BIG DATA AND AUGMENTED ANALYTICS
Augmented analytics is an approach to data analytics that employs the use of machine learning and natural language processing to automate analysis processes normally done by a specialist or data scientist. Diwo uses augmented analytics to parse through big data and deliver valuable, actionable insights that are easily understood and trusted by the user.
Big data + augmented analytics = timely, actionable insight
Big data by itself is pointless, unless it is analyzed and delivered to a decision-maker with business context. Diwo’s Decision Intelligence solution breaks through the noise and gets you past the “last mile of analytics” to deliver contextual insights that lead to effective decisions.
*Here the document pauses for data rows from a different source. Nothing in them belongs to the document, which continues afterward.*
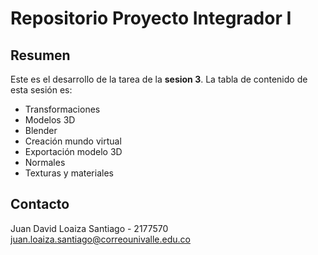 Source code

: # Repositorio Proyecto Integrador I

## Resumen

Este es el desarrollo de la tarea de la **sesion 3**.
La tabla de contenido de esta sesión es:

- Transformaciones
- Modelos 3D
- Blender
- Creación mundo virtual
- Exportación modelo 3D
- Normales
- Texturas y materiales

## Contacto

Juan David Loaiza Santiago - 2177570  
juan.loaiza.santiago@correounivalle.edu.co
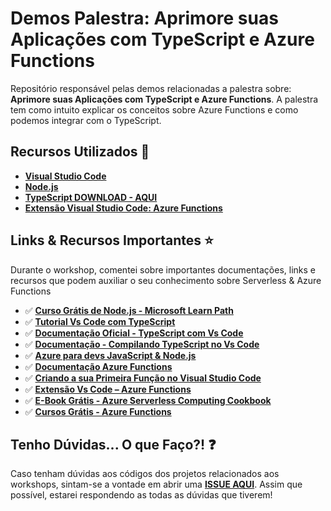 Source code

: # Demos Palestra: Aprimore suas Aplicações com TypeScript e Azure Functions

Repositório responsável pelas demos relacionadas a palestra sobre: **Aprimore suas Aplicações com TypeScript e Azure Functions**.
A palestra tem como intuito explicar os conceitos sobre Azure Functions e como podemos integrar com o TypeScript.

## Recursos Utilizados 🚀

* **[Visual Studio Code](https://code.visualstudio.com/?WT.mc_id=javascript-15130-gllemos)**
* **[Node.js](https://nodejs.org/en/)**
* **[TypeScript DOWNLOAD - AQUI](https://www.typescriptlang.org/)**
* **[Extensão Visual Studio Code: Azure Functions](https://marketplace.visualstudio.com/items?itemName=ms-azuretools.vscode-azurefunctions&WT.mc_id=javascript-15130-gllemos)**

## Links & Recursos Importantes ⭐️

Durante o workshop, comentei sobre importantes documentações, links e recursos que podem auxiliar o seu conhecimento sobre Serverless & Azure Functions

- ✅ **[Curso Grátis de Node.js - Microsoft Learn Path](https://docs.microsoft.com/learn/paths/build-javascript-applications-nodejs/?WT.mc_id=javascript-15130-gllemos)**
- ✅ **[Tutorial Vs Code com TypeScript](https://code.visualstudio.com/docs/typescript/typescript-tutorial?WT.mc_id=javascript-15130-gllemos)**
- ✅ **[Documentação Oficial - TypeScript com Vs Code](https://code.visualstudio.com/docs/languages/typescript?WT.mc_id=javascript-15130-gllemos)**
- ✅ **[Documentação - Compilando TypeScript no Vs Code](https://code.visualstudio.com/docs/typescript/typescript-compiling?WT.mc_id=javascript-15130-gllemos)**
- ✅ **[Azure para devs JavaScript & Node.js](https://docs.microsoft.com/javascript/azure/?WT.mc_id=javascript-15130-gllemos&view=azure-node-latest)**
- ✅ **[Documentação Azure Functions](https://docs.microsoft.com/azure/azure-functions/?WT.mc_id=javascript-15130-gllemos)**
- ✅ **[Criando a sua Primeira Função no Visual Studio Code](https://docs.microsoft.com/azure/azure-functions/functions-create-first-function-vs-code?WT.mc_id=javascript-15130-gllemos)**
- ✅ **[Extensão Vs Code – Azure Functions](https://marketplace.visualstudio.com/items?itemName=ms-azuretools.vscode-azurefunctions&WT.mc_id=javascript-15130-gllemos)**
- ✅ **[E-Book Grátis - Azure Serverless Computing Cookbook](https://azure.microsoft.com/resources/azure-serverless-computing-cookbook/?WT.mc_id=javascript-15130-gllemos)**
- ✅ **[Cursos Grátis - Azure Functions](https://docs.microsoft.com/learn/paths/create-serverless-applications/?WT.mc_id=javascript-15130-gllemos)**

## Tenho Dúvidas... O que Faço?! ❓

Caso tenham dúvidas aos códigos dos projetos relacionados aos workshops, sintam-se a vontade em abrir uma **[ISSUE AQUI](https://github.com/glaucia86/typescript-azure-functions/issues)**. Assim que possível, estarei respondendo as todas as dúvidas que tiverem!


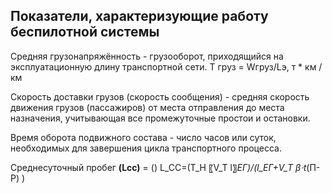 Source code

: ## Показатели, характеризующие работу беспилотной системы

Средняя грузонапряжённость - грузооборот, приходящийся на эксплуатационную длину транспортной сети.
T груз = Wгруз/Lэ, т * км / км

Скорость доставки грузов (скорость сообщения) - средняя скорость движения грузов (пассажиров) от места отправления до места назначения, учитывающая все промежуточные простои и остановки.

Время оборота подвижного состава - число часов или суток, необходимых для завершения цикла транспортного процесса.

Среднесуточный пробег **(Lсс)** = ()
L_CC=(T_H 〖V_T l〗_ЕГ)/(l_ЕГ+V_T β⋅t_(П-Р) ) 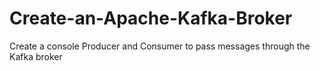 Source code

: # Create-an-Apache-Kafka-Broker
Create a console Producer and Consumer to pass messages through the Kafka broker
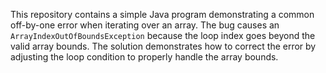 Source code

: This repository contains a simple Java program demonstrating a common off-by-one error when iterating over an array. The bug causes an `ArrayIndexOutOfBoundsException` because the loop index goes beyond the valid array bounds.  The solution demonstrates how to correct the error by adjusting the loop condition to properly handle the array bounds. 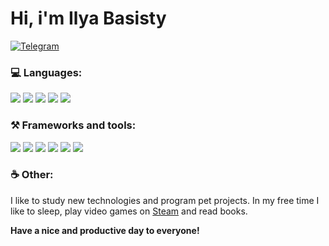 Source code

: #  Hi, i'm Ilya Basisty

<!-- <img src="https://media.giphy.com/media/OfLvE8AOsPUSA/giphy.gif" width="200"/> -->

<!-- <a href="https://ilyabasisty.github.io/">
  <img src="https://img.shields.io/badge/my website-8cf?style=for-the-badge&color=grey" alt="My website"/>
</a> -->
<a href="https://t.me/ilyabasisty">
  <img src="https://img.shields.io/badge/Telegram-8cf?style=for-the-badge" alt="Telegram"/>
</a>


### 💻 Languages:

  <p>
  <img src="https://img.shields.io/badge/javascript%20-%23323330.svg?&style=for-the-badge&logo=javascript&logoColor=%23F7DF1E"/>
  <img src="https://img.shields.io/badge/html5%20-%23E34F26.svg?&style=for-the-badge&logo=html5&logoColor=white"/>
  <img src="https://img.shields.io/badge/css3%20-%231572B6.svg?&style=for-the-badge&logo=css3&logoColor=white"/>
  <img src="https://img.shields.io/badge/python%20-%2314354C.svg?&style=for-the-badge&logo=python&logoColor=white"/>
  <img src="https://img.shields.io/badge/rust-%23000000.svg?&style=for-the-badge&logo=rust&logoColor=white"/>
  
  </p>

### ⚒️ Frameworks and tools:
<p>
  <img src="https://img.shields.io/badge/vuejs%20-%2335495e.svg?&style=for-the-badge&logo=vue.js&logoColor=%234FC08D"/>
  <img src="https://img.shields.io/badge/django%20-%23092E20.svg?&style=for-the-badge&logo=django&logoColor=white"/>
  <img src ="https://img.shields.io/badge/postgres-%23316192.svg?&style=for-the-badge&logo=postgresql&logoColor=white"/>

  <img src="https://img.shields.io/badge/docker%20-%230db7ed.svg?&style=for-the-badge&logo=docker&logoColor=white"/>

  <img src="https://img.shields.io/badge/github%20-%23121011.svg?&style=for-the-badge&logo=github&logoColor=white"/>
  <img src="https://img.shields.io/badge/gitlab%20-%23181717.svg?&style=for-the-badge&logo=gitlab&logoColor=white"/>

 </p>


### ☕ Other:
I like to study new technologies and program pet projects. In my free time I like to sleep, play video games on <a href="https://steamcommunity.com/id/ilyabasisty/">Steam</a> and read books.


**Have a nice and productive day to everyone!**
  
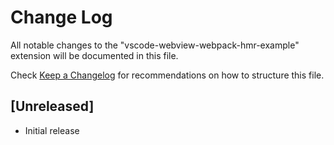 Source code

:# Change Log

All notable changes to the "vscode-webview-webpack-hmr-example" extension will be documented in this file.

Check [Keep a Changelog](http://keepachangelog.com/) for recommendations on how to structure this file.

## [Unreleased]

- Initial release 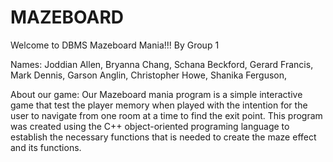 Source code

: # MAZEBOARD

Welcome to DBMS Mazeboard Mania!!! By Group 1

Names: Joddian Allen, Bryanna Chang, Schana Beckford,
Gerard Francis, Mark Dennis, Garson Anglin,
Christopher Howe, Shanika Ferguson, 
 
About our game:
Our Mazeboard mania program is a simple interactive game that test the player memory when played with the intention for the user to navigate from one room at a time to find the exit point. This program was created using the C++ object-oriented programing language to establish the necessary functions that is needed to create the maze effect and its functions.  

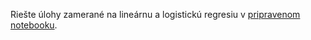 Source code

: Riešte úlohy zamerané na lineárnu a logistickú regresiu v [pripravenom notebooku](11_cvicenie/regression.ipynb). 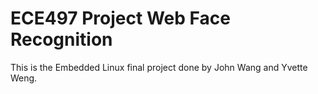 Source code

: # ECE497 Project Web Face Recognition

This is the Embedded Linux final project done by John Wang and Yvette Weng. 
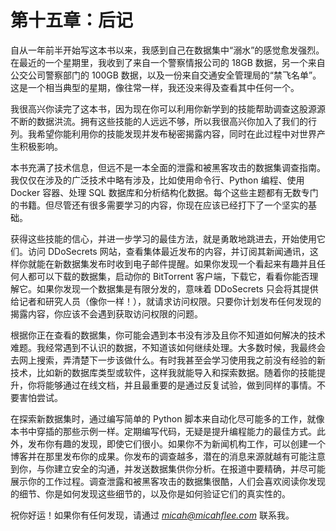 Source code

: 

# 第十五章：后记



自从一年前半开始写这本书以来，我感到自己在数据集中“溺水”的感觉愈发强烈。在最近的一个星期里，我收到了来自一个警察情报公司的 18GB 数据，另一个来自公交公司警察部门的 100GB 数据，以及一份来自交通安全管理局的“禁飞名单”。这是一个相当典型的星期，像往常一样，我还没来得及查看其中任何一个。

我很高兴你读完了这本书，因为现在你可以利用你新学到的技能帮助调查这股源源不断的数据洪流。拥有这些技能的人远远不够，所以我很高兴你加入了我们的行列。我希望你能利用你的技能发现并发布秘密揭露内容，同时在此过程中对世界产生积极影响。

本书充满了技术信息，但远不是一本全面的泄露和被黑客攻击的数据集调查指南。我仅仅在涉及的广泛技术中略有涉及，比如使用命令行、Python 编程、使用 Docker 容器、处理 SQL 数据库和分析结构化数据。每个这些主题都有无数专门的书籍。但尽管还有很多需要学习的内容，你现在应该已经打下了一个坚实的基础。

获得这些技能的信心，并进一步学习的最佳方法，就是勇敢地跳进去，开始使用它们。访问 DDoSecrets 网站，查看集体最近发布的内容，并订阅其新闻通讯，这样你就能在新数据集发布时收到电子邮件提醒。如果你发现一个看起来有趣并且任何人都可以下载的数据集，启动你的 BitTorrent 客户端，下载它，看看你能否理解它。如果你发现一个数据集是有限分发的，意味着 DDoSecrets 只会将其提供给记者和研究人员（像你一样！），就请求访问权限。只要你计划发布任何发现的揭露内容，你应该不会遇到获取访问权限的问题。

根据你正在查看的数据集，你可能会遇到本书没有涉及且你不知道如何解决的技术难题。我经常遇到不认识的数据，不知道该如何继续处理。大多数时候，我最终会去网上搜索，弄清楚下一步该做什么。有时我甚至会学习使用我之前没有经验的新技术，比如新的数据库类型或软件，这样我就能导入和探索数据。随着你的技能提升，你将能够通过在线文档，并且最重要的是通过反复试验，做到同样的事情。不要害怕尝试。

在探索新数据集时，通过编写简单的 Python 脚本来自动化尽可能多的工作，就像本书中穿插的那些示例一样。定期编写代码，无疑是提升编程能力的最佳方式。此外，发布你有趣的发现，即使它们很小。如果你不为新闻机构工作，可以创建一个博客并在那里发布你的成果。你发布的调查越多，潜在的消息来源就越有可能注意到你，与你建立安全的沟通，并发送数据集供你分析。在报道中要精确，并尽可能展示你的工作过程。调查泄露和被黑客攻击的数据集很酷，人们会喜欢阅读你发现的细节、你是如何发现这些细节的，以及你是如何验证它们的真实性的。

祝你好运！如果你有任何发现，请通过 *micah@micahflee.com* 联系我。
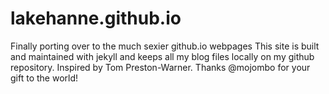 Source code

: # lakehanne.github.io
Finally porting over to the much sexier github.io webpages
This site is built and maintained with jekyll and keeps all my blog files locally on my github repository. 
Inspired by Tom Preston-Warner.
Thanks @mojombo for your gift to the world!
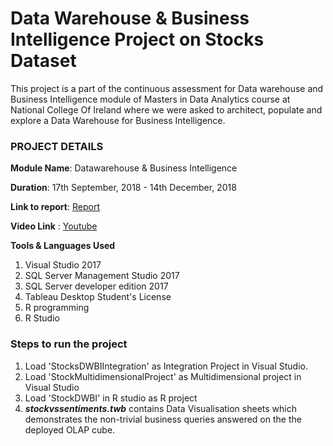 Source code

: # Data Warehouse & Business Intelligence Project on Stocks Dataset

This project is a part of the continuous assessment for Data warehouse and Business Intelligence module of Masters in Data Analytics course at National College Of Ireland where we were asked to architect, populate and explore a Data Warehouse for Business Intelligence.

### PROJECT DETAILS
**Module Name**: Datawarehouse & Business Intelligence

**Duration**: 17th September, 2018 - 14th December, 2018

**Link to report**: [Report](https://www.vdharam.com/projects/stocks-datawarehouse-business-intelligence-project/)

**Video Link** : [Youtube](https://www.youtube.com/watch?v=vntE_DJrFcc&list=UU7N60OPxgzD2BhfAF1Uy4QA)

**Tools & Languages Used**
1. Visual Studio 2017
2. SQL Server Management Studio 2017
3. SQL Server developer edition 2017
4. Tableau Desktop Student's License
5. R programming
6. R Studio

### Steps to run the project

1. Load 'StocksDWBIIntegration' as Integration Project in Visual Studio.
2. Load 'StockMultidimensionalProject' as Multidimensional project in Visual Studio
3. Load 'StockDWBI' in R studio as R project
4. ***stockvssentiments.twb*** contains Data Visualisation sheets which demonstrates the non-trivial business queries answered on the the deployed OLAP cube.
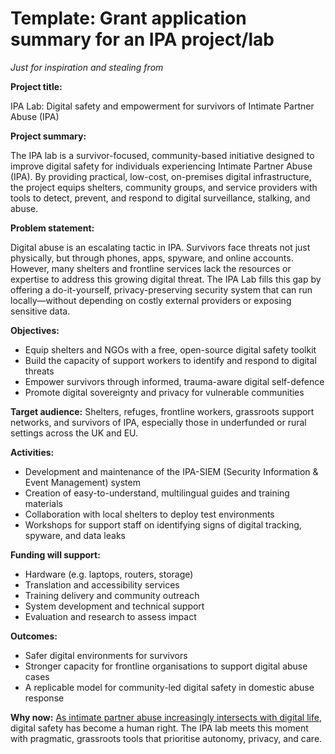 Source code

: # Template: Grant application summary for an IPA project/lab

*Just for inspiration and stealing from*

**Project title:**

IPA Lab: Digital safety and empowerment for survivors of Intimate Partner Abuse (IPA)

**Project summary:**

The IPA lab is a survivor-focused, community-based initiative designed to improve digital safety for individuals 
experiencing Intimate Partner Abuse (IPA). By providing practical, low-cost, on-premises digital infrastructure, the 
project equips shelters, community groups, and service providers with tools to detect, prevent, and respond to digital 
surveillance, stalking, and abuse.

**Problem statement:**

Digital abuse is an escalating tactic in IPA. Survivors face threats not just physically, but through phones, apps, 
spyware, and online accounts. However, many shelters and frontline services lack the resources or expertise to address 
this growing digital threat. The IPA Lab fills this gap by offering a do-it-yourself, privacy-preserving security 
system that can run locally—without depending on costly external providers or exposing sensitive data.

**Objectives:**

* Equip shelters and NGOs with a free, open-source digital safety toolkit
* Build the capacity of support workers to identify and respond to digital threats
* Empower survivors through informed, trauma-aware digital self-defence
* Promote digital sovereignty and privacy for vulnerable communities

**Target audience:** Shelters, refuges, frontline workers, grassroots support networks, and survivors of IPA, 
especially those in underfunded or rural settings across the UK and EU.

**Activities:**

* Development and maintenance of the IPA-SIEM (Security Information & Event Management) system
* Creation of easy-to-understand, multilingual guides and training materials
* Collaboration with local shelters to deploy test environments
* Workshops for support staff on identifying signs of digital tracking, spyware, and data leaks

**Funding will support:**

* Hardware (e.g. laptops, routers, storage)
* Translation and accessibility services
* Training delivery and community outreach
* System development and technical support
* Evaluation and research to assess impact

**Outcomes:**

* Safer digital environments for survivors
* Stronger capacity for frontline organisations to support digital abuse cases
* A replicable model for community-led digital safety in domestic abuse response

**Why now:** [As intimate partner abuse increasingly intersects with digital life](../landscape.md), digital safety has 
become a human right. The IPA lab meets this moment with pragmatic, grassroots tools that prioritise autonomy, privacy, 
and care.
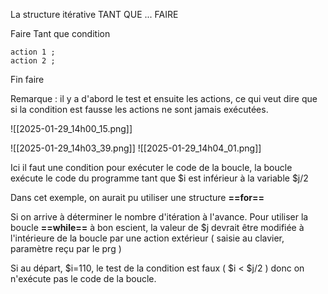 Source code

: 
La structure itérative TANT QUE ... FAIRE

Faire Tant que condition

	action 1 ;
	action 2 ;

Fin faire

Remarque : il y a d'abord le test et ensuite les actions, ce qui veut dire que si la condition est fausse les actions ne sont jamais exécutées.

![[2025-01-29_14h00_15.png]]


![[2025-01-29_14h03_39.png]]
![[2025-01-29_14h04_01.png]]

Ici il faut une condition pour exécuter le code de la boucle, la boucle exécute le code du programme tant que $i est inférieur à la variable $j/2

Dans cet exemple, on aurait pu utiliser une structure **==for==** 

Si on arrive à déterminer le nombre d'itération à l'avance. Pour utiliser la boucle **==while==** à bon escient, la valeur de $j devrait être modifiée à l'intérieure de la boucle par une action extérieur ( saisie au clavier, paramètre reçu par le prg )

Si au départ, $i=110, le test de la condition est faux ( $i < $j/2 ) donc on n'exécute pas le code de la boucle.



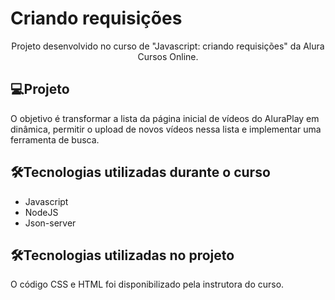 # Criando requisições

<p align='center'> Projeto desenvolvido no curso de "Javascript: criando requisições" da Alura Cursos Online.</p>

## 💻Projeto

 O objetivo é transformar a lista da página inicial de vídeos do AluraPlay em dinâmica, permitir o upload de novos vídeos nessa lista e implementar uma ferramenta de busca.

## 🛠Tecnologias utilizadas durante o curso
* Javascript
* NodeJS
* Json-server

## 🛠Tecnologias utilizadas no projeto
O código CSS e HTML foi disponibilizado pela instrutora do curso.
The complexity and volume of data every business accumulated is a common challenge for those who need to make decision. Big data + augmented analytics help decision-makers get the right insights at the right time in order to make effective decisions.
How are big data and augmented analytics being used in organizations today?
For large enterprises looking to reduce the analytic load of their teams, to surfacing risk and opportunities immediately or for software developers adding capability and value beyond traditional reporting, use cases for augmented analytics are broad. This is particularly true for industries where the data and the variables being analyzed are complex enough or too vast in volume for their users to be able to comprehensively and reliably perform analysis with their current manual approach.
Diwo closes the decision gap to help you achieve immediate and measurable business value through real-time, contextual recommendations.
Diwo transforms big data into actions that drive big revenue and big results
Ultimately, the most successful organizations in the digital age will be those that are able to gain the clearest insights from all of their big data. Diwo facilitates that by prioritizing context over data and decisions over dashboards.